The U.S. Department of Education's Office for Civil Rights announced Tuesday that they have reached a settlement with the Victor Valley Union High School District in a race discrimination discipline case.
The OCR determined that the district did discriminate based on race which is a direct violation of Title VI of the Civil Rights Act of 1964.
The district was found to discipline Black students more frequently and more harshly that their white counterparts.
In their investigation the OCR was able to identify multiple patterns of disciplinary actions across the types of discipline, schools, and grade levels that imposed greater harms to Black students.
One of the OCR's findings was that these patterns caused a significant loss in learning time for the students being disciplined.

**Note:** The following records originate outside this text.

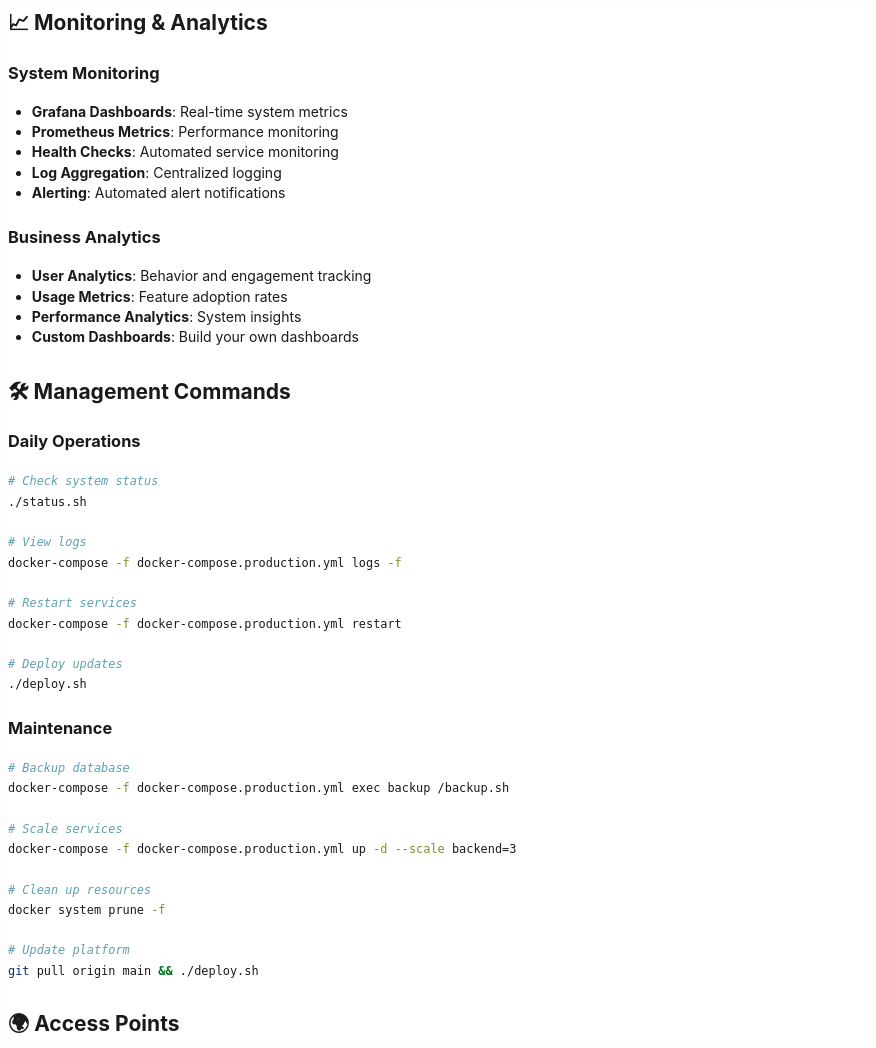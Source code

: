 ## 📈 Monitoring & Analytics

### System Monitoring
- **Grafana Dashboards**: Real-time system metrics
- **Prometheus Metrics**: Performance monitoring
- **Health Checks**: Automated service monitoring
- **Log Aggregation**: Centralized logging
- **Alerting**: Automated alert notifications

### Business Analytics
- **User Analytics**: Behavior and engagement tracking
- **Usage Metrics**: Feature adoption rates
- **Performance Analytics**: System insights
- **Custom Dashboards**: Build your own dashboards

## 🛠️ Management Commands

### Daily Operations
```bash
# Check system status
./status.sh

# View logs
docker-compose -f docker-compose.production.yml logs -f

# Restart services
docker-compose -f docker-compose.production.yml restart

# Deploy updates
./deploy.sh
```

### Maintenance
```bash
# Backup database
docker-compose -f docker-compose.production.yml exec backup /backup.sh

# Scale services
docker-compose -f docker-compose.production.yml up -d --scale backend=3

# Clean up resources
docker system prune -f

# Update platform
git pull origin main && ./deploy.sh
```

## 🌍 Access Points
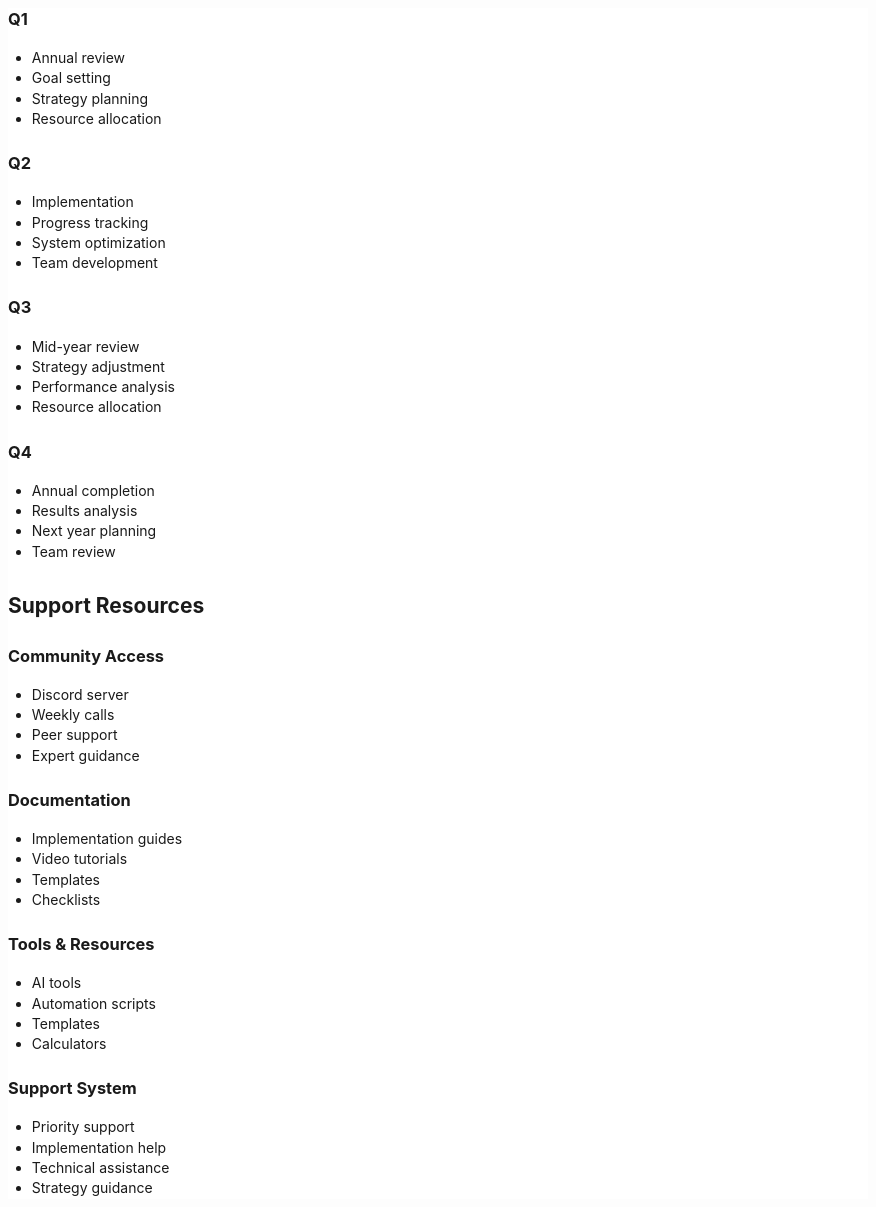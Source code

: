 ### Q1
- Annual review
- Goal setting
- Strategy planning
- Resource allocation

### Q2
- Implementation
- Progress tracking
- System optimization
- Team development

### Q3
- Mid-year review
- Strategy adjustment
- Performance analysis
- Resource allocation

### Q4
- Annual completion
- Results analysis
- Next year planning
- Team review

## Support Resources

### Community Access
- Discord server
- Weekly calls
- Peer support
- Expert guidance

### Documentation
- Implementation guides
- Video tutorials
- Templates
- Checklists

### Tools & Resources
- AI tools
- Automation scripts
- Templates
- Calculators

### Support System
- Priority support
- Implementation help
- Technical assistance
- Strategy guidance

According to administrators, students, and teacher witnesses discipline was implemented in multiple areas like expulsions, truancy, suspensions, and issuance of law enforcement citations.
The voluntary resolution agreement will require the district to revise its current discipline policies and procedures as well as train its staff to be knowledgeable about the new polices.
The district will also be required to develop a corrective action to ensure nondiscrimination with its student discipline.
Students harmed by the discriminatory discipline practices will receive compensatory education.
“I applaud the Victor Valley Union High School District’s commitment today to rectify the harms its discipline practices caused to Black students and to ensure nondiscrimination in school discipline going forward,” said Assistant Secretary for Civil Rights Catherine E. Lhamon in a statement.